Grand Slam doubles results
- Australian Open: QF (1964)
- Wimbledon: QF (1961, 1963)
- US Open: F (1964)

Mixed doubles

Grand Slam mixed doubles results
- Australian Open: F (1964)
- Wimbledon: QF (1962)

Team competitions
- Davis Cup: SF (1963)

= Mike Sangster =

British tennis player

Mike Sangster (11 September 1940 – 30 April 1985) was a British No. 1 tennis player of the 1960s. He reached at least the quarter-final stage of each of the four Grand Slams, getting to the semi-finals of the 1963 French Open, 1961 Wimbledon and the 1961 US Open. Sangster was ranked world amateur No. 7 in 1961 by Ned Potter.

== Early life ==

Mike Sangster was born in Kingskerswell, Devon on 11 September 1940. On 30 May 1943, he escaped being killed by German bombs when his sister decided not to take him to Sunday School. Twenty-one children and their three Sunday School teachers died when the church was bombed. He attended Torquay Boys' Grammar School.
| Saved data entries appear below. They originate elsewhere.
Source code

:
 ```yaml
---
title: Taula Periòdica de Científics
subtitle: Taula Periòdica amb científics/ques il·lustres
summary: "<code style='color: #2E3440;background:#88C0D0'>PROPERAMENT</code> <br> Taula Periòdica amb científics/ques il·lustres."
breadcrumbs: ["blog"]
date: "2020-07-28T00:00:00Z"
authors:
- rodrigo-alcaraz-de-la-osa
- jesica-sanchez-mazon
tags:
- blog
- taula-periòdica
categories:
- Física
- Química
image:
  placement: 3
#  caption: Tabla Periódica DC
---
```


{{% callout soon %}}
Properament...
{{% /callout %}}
As a teenager he played football for Torquay United and was offered a contract by West Ham United, before turning to tennis.

== Tennis career ==

Mike Sangster made his first Wimbledon appearance aged 17 in 1958 and quickly rose to become British No. 1. He was immensely popular with the British public throughout the 1960s. He was renowned for his massive serve and for being a snappy dresser on court.

In 1961, Sangster became the first Briton in almost a quarter of a century to reach the Wimbledon Men's Singles Semi-finals (the previous being Bunny Austin in 1938). Sangster was beaten by the eighth seeded American, Chuck McKinley, in straight sets. The only other Britons to have reached the Wimbledon semis since have been Roger Taylor, Tim Henman and Andy Murray. He also lost in the semifinals of the 1961 U.S. Championships to Rod Laver. In 1963, aged 22, Sangster reached the semi-finals of the French Tennis Championships where he lost to eventual champion Roy Emerson in straight sets.
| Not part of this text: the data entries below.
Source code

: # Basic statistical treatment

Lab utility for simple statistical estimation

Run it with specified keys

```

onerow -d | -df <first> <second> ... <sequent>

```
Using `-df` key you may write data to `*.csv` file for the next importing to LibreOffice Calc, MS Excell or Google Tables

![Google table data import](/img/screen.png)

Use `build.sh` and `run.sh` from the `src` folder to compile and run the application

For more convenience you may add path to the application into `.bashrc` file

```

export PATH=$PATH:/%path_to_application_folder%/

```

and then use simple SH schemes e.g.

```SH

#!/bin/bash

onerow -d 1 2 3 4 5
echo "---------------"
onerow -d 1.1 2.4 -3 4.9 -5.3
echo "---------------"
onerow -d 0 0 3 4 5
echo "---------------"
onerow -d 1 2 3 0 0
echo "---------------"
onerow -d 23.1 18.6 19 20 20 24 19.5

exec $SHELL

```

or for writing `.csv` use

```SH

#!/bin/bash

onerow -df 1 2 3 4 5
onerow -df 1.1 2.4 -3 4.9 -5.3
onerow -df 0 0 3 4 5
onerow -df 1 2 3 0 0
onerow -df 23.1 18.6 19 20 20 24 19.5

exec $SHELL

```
In 1964, Sangster's Australian coach, George Worthington, died. The death of his coach and mentor seemed to undermine Sangster's resolve.

While Sangster never reached a Grand Slam final, he is one of only three British men since Fred Perry (the others being Tim Henman and Andy Murray) to have reached the semi-finals of three different Grand Slam events – Wimbledon in 1961, the US National Tennis Championships in 1961 and the French Championships in 1963.

===Serve===

Sangster was renowned for his fast serve. His fastest serve was recorded at 154 miles per hour in 1963. This compares with the current world record of 155 mph set by Andy Roddick in a Davis Cup match against Russia in 2004. Although it was considered by many to be a world record at the time, Sangster's record remains unofficial since it was not timed with precise modern technology (Similarly, Bill Tilden had a serve timed unofficially at 163.6 mph in 1931). To return his serve, players had to retreat to the back of the court. In one match at the US Open, Rod Laver retreated so far back that he became entangled with the backstop netting.

===Davis Cup===

Sangster holds the record for the most matches played for Great Britain in the Davis Cup. He played 65 matches from 1960 to 1968, winning 43 of them.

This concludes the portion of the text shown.